*Recorded information*
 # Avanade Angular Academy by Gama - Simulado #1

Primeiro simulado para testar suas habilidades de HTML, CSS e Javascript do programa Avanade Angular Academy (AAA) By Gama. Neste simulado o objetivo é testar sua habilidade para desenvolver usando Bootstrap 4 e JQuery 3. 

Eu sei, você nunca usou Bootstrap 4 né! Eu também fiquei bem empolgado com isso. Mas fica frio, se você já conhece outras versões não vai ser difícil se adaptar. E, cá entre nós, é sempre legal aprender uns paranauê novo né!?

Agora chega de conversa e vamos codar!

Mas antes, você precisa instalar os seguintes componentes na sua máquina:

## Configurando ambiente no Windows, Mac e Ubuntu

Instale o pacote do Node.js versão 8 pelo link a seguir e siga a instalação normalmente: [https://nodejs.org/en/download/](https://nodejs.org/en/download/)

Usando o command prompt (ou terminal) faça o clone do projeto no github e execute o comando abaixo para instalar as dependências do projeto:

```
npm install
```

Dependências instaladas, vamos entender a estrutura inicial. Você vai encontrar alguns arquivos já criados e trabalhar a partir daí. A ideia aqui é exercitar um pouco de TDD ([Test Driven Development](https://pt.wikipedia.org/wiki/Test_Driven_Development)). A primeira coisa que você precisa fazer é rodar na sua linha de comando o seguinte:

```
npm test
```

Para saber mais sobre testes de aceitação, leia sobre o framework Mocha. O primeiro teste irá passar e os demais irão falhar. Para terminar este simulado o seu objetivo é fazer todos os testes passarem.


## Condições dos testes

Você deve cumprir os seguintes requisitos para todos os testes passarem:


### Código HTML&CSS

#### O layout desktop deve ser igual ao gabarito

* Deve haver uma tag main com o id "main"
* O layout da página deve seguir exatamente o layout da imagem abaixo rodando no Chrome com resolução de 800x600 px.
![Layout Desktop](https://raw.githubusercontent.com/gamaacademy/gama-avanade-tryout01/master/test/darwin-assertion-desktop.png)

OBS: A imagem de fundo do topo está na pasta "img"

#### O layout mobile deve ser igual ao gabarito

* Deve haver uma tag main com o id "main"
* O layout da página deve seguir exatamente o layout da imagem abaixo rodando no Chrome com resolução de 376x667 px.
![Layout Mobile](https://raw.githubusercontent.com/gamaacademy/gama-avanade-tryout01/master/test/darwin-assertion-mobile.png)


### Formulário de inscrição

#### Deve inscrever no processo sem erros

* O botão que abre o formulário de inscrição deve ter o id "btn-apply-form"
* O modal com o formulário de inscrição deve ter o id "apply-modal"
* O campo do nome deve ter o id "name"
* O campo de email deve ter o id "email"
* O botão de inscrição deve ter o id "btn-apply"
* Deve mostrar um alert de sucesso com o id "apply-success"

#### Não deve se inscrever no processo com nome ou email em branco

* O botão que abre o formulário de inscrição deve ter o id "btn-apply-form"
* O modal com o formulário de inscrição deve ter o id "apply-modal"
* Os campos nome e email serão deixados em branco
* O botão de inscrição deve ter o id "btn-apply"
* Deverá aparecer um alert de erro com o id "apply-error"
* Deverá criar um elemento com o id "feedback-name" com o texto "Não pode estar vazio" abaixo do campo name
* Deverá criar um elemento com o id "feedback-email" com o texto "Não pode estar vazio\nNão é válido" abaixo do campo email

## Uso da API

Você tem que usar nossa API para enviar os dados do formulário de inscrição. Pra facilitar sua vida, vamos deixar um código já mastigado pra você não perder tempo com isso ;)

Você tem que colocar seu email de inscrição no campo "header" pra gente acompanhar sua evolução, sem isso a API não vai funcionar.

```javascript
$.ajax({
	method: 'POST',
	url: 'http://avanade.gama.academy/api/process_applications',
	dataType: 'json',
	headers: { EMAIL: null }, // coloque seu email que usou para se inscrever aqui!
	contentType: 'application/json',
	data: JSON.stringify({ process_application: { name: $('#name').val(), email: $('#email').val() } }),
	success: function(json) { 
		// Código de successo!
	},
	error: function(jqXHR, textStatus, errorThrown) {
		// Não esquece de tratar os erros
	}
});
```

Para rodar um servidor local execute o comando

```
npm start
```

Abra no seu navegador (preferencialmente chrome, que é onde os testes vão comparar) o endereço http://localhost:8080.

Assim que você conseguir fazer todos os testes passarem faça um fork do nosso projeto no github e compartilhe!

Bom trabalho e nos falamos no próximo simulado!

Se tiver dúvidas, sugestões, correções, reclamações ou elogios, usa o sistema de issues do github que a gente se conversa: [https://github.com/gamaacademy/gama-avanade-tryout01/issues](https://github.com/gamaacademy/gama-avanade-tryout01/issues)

*Exercise objective*
How many lines in the records above contain the word "mobile"? Answer with the number alone.

*Exercise answer*
2